§ **What is being asked**
Your job is to set down the stretch of entries that opens with the line containing "has been seen." and closes with the line containing "- Fix bug where". Keep both end lines, copy each exactly, and add nothing.

§ **Exercise material**
^^^^^^^^^^^^^^^^

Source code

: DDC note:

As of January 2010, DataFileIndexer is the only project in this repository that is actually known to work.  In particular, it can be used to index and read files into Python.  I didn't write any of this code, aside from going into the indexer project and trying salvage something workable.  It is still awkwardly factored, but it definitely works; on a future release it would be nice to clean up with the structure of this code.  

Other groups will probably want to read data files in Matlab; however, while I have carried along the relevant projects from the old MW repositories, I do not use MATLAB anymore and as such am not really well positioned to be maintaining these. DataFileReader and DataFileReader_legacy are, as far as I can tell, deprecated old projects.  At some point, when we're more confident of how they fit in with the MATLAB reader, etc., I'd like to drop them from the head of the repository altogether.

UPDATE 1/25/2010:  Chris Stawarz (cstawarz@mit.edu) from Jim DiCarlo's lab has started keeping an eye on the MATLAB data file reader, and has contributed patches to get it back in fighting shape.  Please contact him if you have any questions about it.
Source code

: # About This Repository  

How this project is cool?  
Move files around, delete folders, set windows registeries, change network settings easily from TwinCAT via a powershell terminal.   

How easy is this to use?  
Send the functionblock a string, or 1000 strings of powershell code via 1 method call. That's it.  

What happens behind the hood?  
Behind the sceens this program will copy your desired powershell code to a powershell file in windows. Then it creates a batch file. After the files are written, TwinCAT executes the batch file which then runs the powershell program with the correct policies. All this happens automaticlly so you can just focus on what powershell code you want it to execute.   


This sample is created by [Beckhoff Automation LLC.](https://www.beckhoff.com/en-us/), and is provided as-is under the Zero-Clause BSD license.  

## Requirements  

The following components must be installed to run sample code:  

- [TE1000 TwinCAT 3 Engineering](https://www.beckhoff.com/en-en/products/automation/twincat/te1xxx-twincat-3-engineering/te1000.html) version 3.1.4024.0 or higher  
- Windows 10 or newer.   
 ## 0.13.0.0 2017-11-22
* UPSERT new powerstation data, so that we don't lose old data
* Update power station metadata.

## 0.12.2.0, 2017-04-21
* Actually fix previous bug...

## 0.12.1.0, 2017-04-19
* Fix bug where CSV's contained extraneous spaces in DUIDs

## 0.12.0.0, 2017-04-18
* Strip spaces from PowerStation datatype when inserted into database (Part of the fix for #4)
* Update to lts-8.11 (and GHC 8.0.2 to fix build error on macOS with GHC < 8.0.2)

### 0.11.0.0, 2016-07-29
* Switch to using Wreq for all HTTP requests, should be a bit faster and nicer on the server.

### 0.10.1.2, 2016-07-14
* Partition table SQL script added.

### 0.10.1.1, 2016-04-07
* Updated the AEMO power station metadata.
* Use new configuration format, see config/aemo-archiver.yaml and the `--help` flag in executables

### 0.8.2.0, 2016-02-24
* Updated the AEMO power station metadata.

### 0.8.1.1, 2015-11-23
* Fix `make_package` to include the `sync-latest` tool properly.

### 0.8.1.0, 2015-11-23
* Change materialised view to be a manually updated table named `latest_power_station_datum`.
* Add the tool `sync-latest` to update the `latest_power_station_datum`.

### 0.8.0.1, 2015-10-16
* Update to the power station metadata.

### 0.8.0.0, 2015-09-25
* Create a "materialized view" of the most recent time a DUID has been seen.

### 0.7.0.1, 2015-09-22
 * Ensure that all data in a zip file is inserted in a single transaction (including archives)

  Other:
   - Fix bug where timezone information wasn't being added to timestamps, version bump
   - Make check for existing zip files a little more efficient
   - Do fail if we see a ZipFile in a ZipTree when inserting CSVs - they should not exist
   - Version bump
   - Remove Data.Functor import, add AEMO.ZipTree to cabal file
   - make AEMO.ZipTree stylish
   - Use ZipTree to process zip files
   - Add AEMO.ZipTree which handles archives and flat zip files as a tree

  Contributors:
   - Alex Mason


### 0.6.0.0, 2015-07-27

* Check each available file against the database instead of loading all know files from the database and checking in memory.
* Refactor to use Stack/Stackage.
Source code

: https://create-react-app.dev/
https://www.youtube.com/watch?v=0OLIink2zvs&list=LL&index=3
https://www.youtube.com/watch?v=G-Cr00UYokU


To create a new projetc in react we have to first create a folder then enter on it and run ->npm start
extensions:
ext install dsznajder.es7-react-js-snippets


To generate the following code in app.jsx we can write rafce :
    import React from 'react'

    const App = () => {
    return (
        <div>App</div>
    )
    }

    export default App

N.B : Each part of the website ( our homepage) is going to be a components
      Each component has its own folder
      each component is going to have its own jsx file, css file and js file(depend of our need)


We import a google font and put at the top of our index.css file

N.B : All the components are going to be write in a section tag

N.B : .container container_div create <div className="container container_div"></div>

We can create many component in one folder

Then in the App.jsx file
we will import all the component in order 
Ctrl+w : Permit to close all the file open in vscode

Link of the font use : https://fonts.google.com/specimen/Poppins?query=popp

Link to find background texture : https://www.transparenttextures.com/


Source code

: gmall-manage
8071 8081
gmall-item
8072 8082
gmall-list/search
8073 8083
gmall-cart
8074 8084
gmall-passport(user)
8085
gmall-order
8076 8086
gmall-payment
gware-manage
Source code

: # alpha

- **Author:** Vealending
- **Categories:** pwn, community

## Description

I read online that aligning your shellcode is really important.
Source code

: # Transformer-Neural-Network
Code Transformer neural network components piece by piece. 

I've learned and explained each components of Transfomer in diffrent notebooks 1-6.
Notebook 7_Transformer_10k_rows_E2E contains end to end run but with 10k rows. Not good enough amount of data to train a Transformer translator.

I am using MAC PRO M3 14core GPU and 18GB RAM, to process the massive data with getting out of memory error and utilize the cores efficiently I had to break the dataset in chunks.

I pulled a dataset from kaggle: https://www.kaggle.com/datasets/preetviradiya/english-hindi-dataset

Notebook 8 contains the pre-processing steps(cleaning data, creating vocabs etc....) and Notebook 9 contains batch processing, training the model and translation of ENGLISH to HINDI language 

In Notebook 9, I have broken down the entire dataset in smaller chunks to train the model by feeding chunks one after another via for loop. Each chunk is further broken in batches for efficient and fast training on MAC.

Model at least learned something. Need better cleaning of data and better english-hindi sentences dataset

^^^^^^^^^^^^^^^^

§ **Solution for this exercise**
* Create a "materialized view" of the most recent time a DUID has been seen.

### 0.7.0.1, 2015-09-22
 * Ensure that all data in a zip file is inserted in a single transaction (including archives)

  Other:
   - Fix bug where timezone information wasn't being added to timestamps, version bump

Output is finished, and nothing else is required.